LeBron James pointing

“I don’t think there’s much difference between the men’s and women’s game when it comes to college basketball,” he said, per ESPN’s Dave McMenamin. “I think the popularity comes in with the icons that they have in the women’s game. You look at Angel Reese, you look at JuJu [Watkins], you look at Caitlin Clark, you look at Paige [Bueckers].

“You look at the young girl that’s at Iowa State, the freshman there [Audi Crooks]. You look at [Cameron] Brink … at Stanford. And that’s just to name a few. And the freshman that’s at Notre Dame [Hannah Hidalgo]. Because they’re not allowed to go to the NBA [after their freshman year].”

LeBron James believes the popularity of the women’s NCAA tournament this year compared to the men’s is the “icons” involved in the women’s game. But he pointed out the Catch-22 of those players growing their profile because they’re prevented from being one-and-done.

The Iowa Hawkeyes beat the LSU Tigers this Monday, with both Clark and Reese on show. The game attracted an average of 12.3 million viewers on ESPN, with just one of the men’s games bringing in more as Duke vs. NC State garnered 15.1 million viewers.

Fans appreciated what LBJ had to say. Here’s how some of them reacted:

“Regardless if you think Bron is right or not (he’s right) it’s great that he’s talking about the women’s game.”

“I mean he wasn’t wrong. Most tuned in for a certain players not the team. Women’s Basketball has always been in tuned when it comes to Fundamentals of Basketball, but it’s about the stars. Even in the NBA. If the team have no stars only the home and die hard fans tuned in.You can just really tell LeBron loves the game it’s going to be sad when he’s gone 😢”

“He’s right, woman’s college ball has the right formula. Ladies can build their brand now in college, mature on and off the court, and draft stock rises. Always a chance of injury…”

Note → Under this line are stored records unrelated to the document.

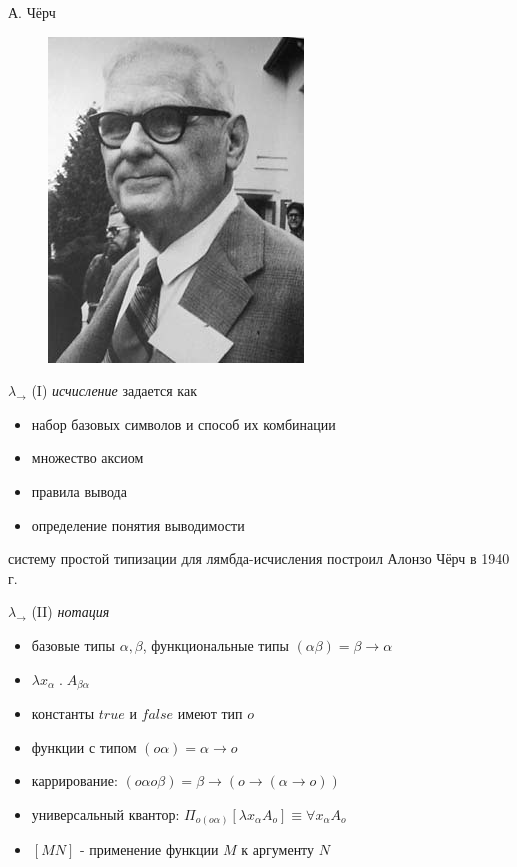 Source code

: \documentclass{beamer}
\begin{document}
\begin{frame}{А. Чёрч}
\begin{center}
	\begin{figure}[H]
		\includegraphics[scale=0.6]{church.jpg} 
	\end{figure}
\end{center}
\end{frame}

\begin{frame}{$\lambda_\to$ (I)}
\textit{исчисление} задается как\\
\begin{itemize}
  \item набор базовых символов и способ их комбинации
  \item множество аксиом
  \item правила вывода
  \item определение понятия выводимости
\end{itemize}
\bigskip
систему простой типизации для лямбда-исчисления построил Алонзо Чёрч в 1940 г.
\end{frame}

\begin{frame}{$\lambda_\to$ (II)}
\textit{нотация}\\
\medskip
\begin{itemize}
  \item базовые типы $\alpha, \beta$, функциональные типы $(\alpha\beta) = \beta \to \alpha$
  \item $\lambda x_\alpha \; . \; A_{\beta\alpha}$
  \item константы $true$ и $false$ имеют тип $o$
  \item функции с типом $(o\alpha) = \alpha \to o$
  \item каррирование: $(o\alpha o\beta) = \beta \to (o \to (\alpha \to o))$
  \item универсальный квантор: $\Pi_{o(o\alpha)}[\lambda x_\alpha A_o] \equiv \forall x_\alpha A_o$
  \item $[MN]$ - применение функции $M$ к аргументу $N$
\end{itemize}
\end{frame}
\end{document}
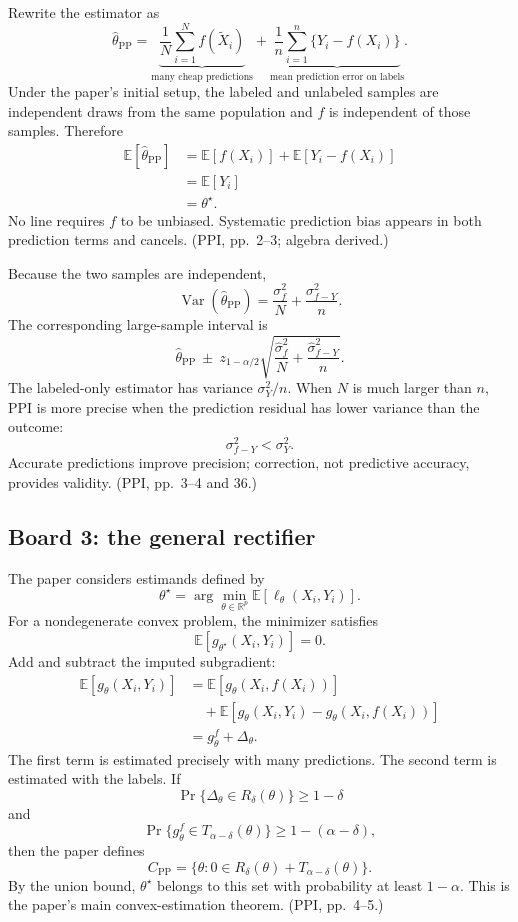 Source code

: \documentclass[11pt]{article}
\newcommand{\E}{\mathbb{E}}
\newcommand{\Var}{\operatorname{Var}}
\newcommand{\R}{\mathbb{R}}
\begin{document}
  Rewrite the estimator as
  \[
      \widehat\theta_{\mathrm{PP}}
      =
      \underbrace{\frac{1}{N}\sum_{i=1}^N f(\widetilde X_i)}
                  _{\text{many cheap predictions}}
      +
      \underbrace{\frac{1}{n}\sum_{i=1}^n\{Y_i-f(X_i)\}}
                  _{\text{mean prediction error on labels}}.
  \]
  Under the paper's initial setup, the labeled and unlabeled samples are
  independent draws from the same population and \(f\) is independent of those
  samples. Therefore
  \begin{align*}
      \E[\widehat\theta_{\mathrm{PP}}]
      &=
      \E[f(X_i)]+\E[Y_i-f(X_i)]\\
      &=
      \E[Y_i]\\
      &=\theta^\star.
  \end{align*}
  No line requires \(f\) to be unbiased. Systematic prediction bias appears in
  both prediction terms and cancels. (PPI, pp.~2--3; algebra derived.)
  
  Because the two samples are independent,
  \[
      \Var(\widehat\theta_{\mathrm{PP}})
      =
      \frac{\sigma_f^2}{N}
      +
      \frac{\sigma_{f-Y}^2}{n}.
  \]
  The corresponding large-sample interval is
  \[
      \widehat\theta_{\mathrm{PP}}
      \ \pm\
      z_{1-\alpha/2}
      \sqrt{\frac{\widehat\sigma_f^2}{N}
            +\frac{\widehat\sigma_{f-Y}^2}{n}}.
  \]
  The labeled-only estimator has variance \(\sigma_Y^2/n\). When \(N\) is much
  larger than \(n\), PPI is more precise when the prediction residual has lower
  variance than the outcome:
  \[
      \sigma_{f-Y}^2<\sigma_Y^2.
  \]
  Accurate predictions improve precision; correction, not predictive accuracy,
  provides validity. (PPI, pp.~3--4 and 36.)
  
  \subsection*{Board 3: the general rectifier}
  
  The paper considers estimands defined by
  \[
      \theta^\star
      =\arg\min_{\theta\in\R^p}\E[\ell_\theta(X_i,Y_i)].
  \]
  For a nondegenerate convex problem, the minimizer satisfies
  \[
      \E[g_{\theta^\star}(X_i,Y_i)]=0.
  \]
  Add and subtract the imputed subgradient:
  \begin{align*}
      \E[g_\theta(X_i,Y_i)]
      &=
      \E[g_\theta(X_i,f(X_i))]\\
      &\quad+
      \E[g_\theta(X_i,Y_i)-g_\theta(X_i,f(X_i))]\\
      &=g_\theta^f+\Delta_\theta.
  \end{align*}
  The first term is estimated precisely with many predictions. The second term is
  estimated with the labels. If
  \[
      \Pr\{\Delta_\theta\in R_\delta(\theta)\}\geq1-\delta
  \]
  and
  \[
      \Pr\{g_\theta^f\in T_{\alpha-\delta}(\theta)\}
      \geq1-(\alpha-\delta),
  \]
  then the paper defines
  \[
      C_{\mathrm{PP}}
      =
      \{\theta:0\in R_\delta(\theta)+T_{\alpha-\delta}(\theta)\}.
  \]
  By the union bound, \(\theta^\star\) belongs to this set with probability at
  least \(1-\alpha\). This is the paper's main convex-estimation theorem.
  (PPI, pp.~4--5.)
  
\end{document}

LeBron James Explains Why Staying In College Longer Could Be Beneficial

While female college players are disadvantaged in that they need to be turning 22 in the calendar year of the draft, while the NBA requires a player to be 19, LeBron James reckons there’s some benefit as women get to build a legacy in college.

“You’re able to build a real iconic legacy at a program,” he continued. “And that’s what we all love about it. That’s what we all love. We love the girl’s game because of that moment you actually get to see those girls [build to].

“That’s what makes the girl’s Final Four and the Elite Eight so great. Yeah, Iowa was a great team; Caitlin Clark is the reason we tuned in. You’re going to watch Purdue because of Zach Edey, because he’s a great player. We watched that Purdue-Tennessee game because of Zach Edey and [Dalton] Knecht.

“Players, depending on who they are, will drive the attention when it comes to viewership.“

Still, he recognized that female stars are at risk of losing out when it comes to personal incentives given that they are not able to immediately jump to the pros after a great freshman year.

“It’s just a different time between the men’s and women’s,” he remarked. “And men can come out after their freshman year. If I have a big-ass season after my freshman year of college basketball, I’m going to the league. If a girl has a great season — like JuJu. JuJu, she can’t come out. If she could, you think she might. Maybe. But that’s the difference.”

It is worth noting that NIL has made it so that female college players can make millions while still in school as opposed to hundreds of thousands in the WNBA. The average WNBA salary was $147,745 in 2023, a lot less than what the likes of Clark and Reese made last year.